* Data for processing
▼

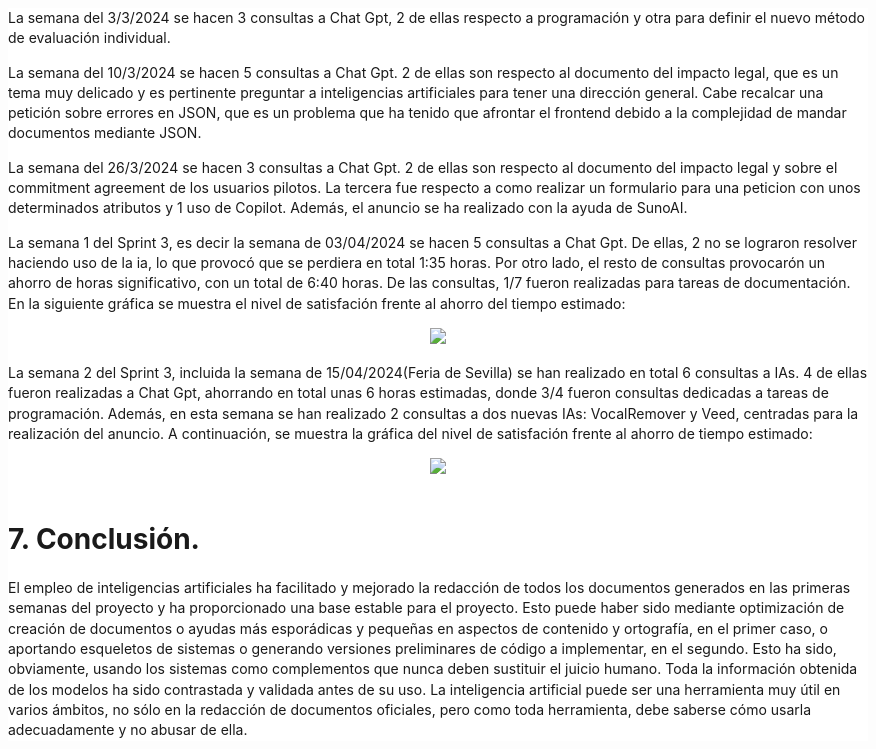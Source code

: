 La semana del 3/3/2024 se hacen 3 consultas a Chat Gpt, 2 de ellas respecto a programación y otra para definir el nuevo método de evaluación individual.

La semana del 10/3/2024 se hacen 5 consultas a Chat Gpt. 2 de ellas son respecto al documento del impacto legal, que es un tema muy delicado y es pertinente preguntar a inteligencias artificiales para tener una dirección general. Cabe recalcar una petición sobre errores en JSON, que es un problema que ha tenido que afrontar el frontend debido a la complejidad de mandar documentos mediante JSON.

La semana del 26/3/2024 se hacen 3 consultas a Chat Gpt. 2 de ellas son respecto al documento del impacto legal y sobre el commitment agreement de los usuarios pilotos. La tercera fue respecto a como realizar un formulario para una peticion con unos determinados atributos y 1 uso de Copilot. Además, el anuncio se ha realizado con la ayuda de SunoAI.

La semana 1 del Sprint 3, es decir la semana de 03/04/2024 se hacen 5 consultas a Chat Gpt. De ellas, 2 no se lograron resolver haciendo uso de la ia, lo que provocó que se perdiera en total 1:35 horas. Por otro lado, el resto de consultas provocarón un ahorro de horas significativo, con un total de 6:40 horas. De las consultas, 1/7 fueron realizadas para tareas de documentación. En la siguiente gráfica se muestra el nivel de satisfación frente al ahorro del tiempo estimado:
<p align="center">
<img src="images/Nivel satisfacción frente a Tiempo estimado ahorrado.png">
</p>

La semana 2 del Sprint 3, incluida la semana de 15/04/2024(Feria de Sevilla) se han realizado en total 6 consultas a IAs. 4 de ellas fueron realizadas a Chat Gpt, ahorrando en total unas 6 horas estimadas, donde 3/4 fueron consultas dedicadas a tareas de programación. Además, en esta semana se han realizado 2 consultas a dos nuevas IAs: VocalRemover y Veed, centradas para la realización del anuncio. A continuación, se muestra la gráfica del nivel de satisfación frente al ahorro de tiempo estimado:
<p align="center">
<img src="images/Nivel satisfacción frente a Tiempo estimado ahorrado S10.png">
</p>


# 7. Conclusión. 

El empleo de inteligencias artificiales ha facilitado y mejorado la redacción de todos los documentos generados en las primeras semanas del proyecto y ha proporcionado una base estable para el proyecto. Esto puede haber sido mediante optimización de creación de documentos o ayudas más esporádicas y pequeñas en aspectos de contenido y ortografía, en el primer caso, o aportando esqueletos de sistemas o generando versiones preliminares de código a implementar, en el segundo. Esto ha sido, obviamente, usando los sistemas como complementos que nunca deben sustituir el juicio humano. Toda la información obtenida de los modelos ha sido contrastada y validada antes de su uso. La inteligencia artificial puede ser una herramienta muy útil en varios ámbitos, no sólo en la redacción de documentos oficiales, pero como toda herramienta, debe saberse cómo usarla adecuadamente y no abusar de ella.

▲

* What is being asked
Leave the images out and transcribe the rest of the material exactly.

* Result
Source code

: La semana del 3/3/2024 se hacen 3 consultas a Chat Gpt, 2 de ellas respecto a programación y otra para definir el nuevo método de evaluación individual.

La semana del 10/3/2024 se hacen 5 consultas a Chat Gpt. 2 de ellas son respecto al documento del impacto legal, que es un tema muy delicado y es pertinente preguntar a inteligencias artificiales para tener una dirección general. Cabe recalcar una petición sobre errores en JSON, que es un problema que ha tenido que afrontar el frontend debido a la complejidad de mandar documentos mediante JSON.

La semana del 26/3/2024 se hacen 3 consultas a Chat Gpt. 2 de ellas son respecto al documento del impacto legal y sobre el commitment agreement de los usuarios pilotos. La tercera fue respecto a como realizar un formulario para una peticion con unos determinados atributos y 1 uso de Copilot. Además, el anuncio se ha realizado con la ayuda de SunoAI.

La semana 1 del Sprint 3, es decir la semana de 03/04/2024 se hacen 5 consultas a Chat Gpt. De ellas, 2 no se lograron resolver haciendo uso de la ia, lo que provocó que se perdiera en total 1:35 horas. Por otro lado, el resto de consultas provocarón un ahorro de horas significativo, con un total de 6:40 horas. De las consultas, 1/7 fueron realizadas para tareas de documentación. En la siguiente gráfica se muestra el nivel de satisfación frente al ahorro del tiempo estimado:
<p align="center">
<img src="images/Nivel satisfacción frente a Tiempo estimado ahorrado.png">
</p>

La semana 2 del Sprint 3, incluida la semana de 15/04/2024(Feria de Sevilla) se han realizado en total 6 consultas a IAs. 4 de ellas fueron realizadas a Chat Gpt, ahorrando en total unas 6 horas estimadas, donde 3/4 fueron consultas dedicadas a tareas de programación. Además, en esta semana se han realizado 2 consultas a dos nuevas IAs: VocalRemover y Veed, centradas para la realización del anuncio. A continuación, se muestra la gráfica del nivel de satisfación frente al ahorro de tiempo estimado:
<p align="center">
<img src="images/Nivel satisfacción frente a Tiempo estimado ahorrado S10.png">
</p>


# 7. Conclusión. 

El empleo de inteligencias artificiales ha facilitado y mejorado la redacción de todos los documentos generados en las primeras semanas del proyecto y ha proporcionado una base estable para el proyecto. Esto puede haber sido mediante optimización de creación de documentos o ayudas más esporádicas y pequeñas en aspectos de contenido y ortografía, en el primer caso, o aportando esqueletos de sistemas o generando versiones preliminares de código a implementar, en el segundo. Esto ha sido, obviamente, usando los sistemas como complementos que nunca deben sustituir el juicio humano. Toda la información obtenida de los modelos ha sido contrastada y validada antes de su uso. La inteligencia artificial puede ser una herramienta muy útil en varios ámbitos, no sólo en la redacción de documentos oficiales, pero como toda herramienta, debe saberse cómo usarla adecuadamente y no abusar de ella.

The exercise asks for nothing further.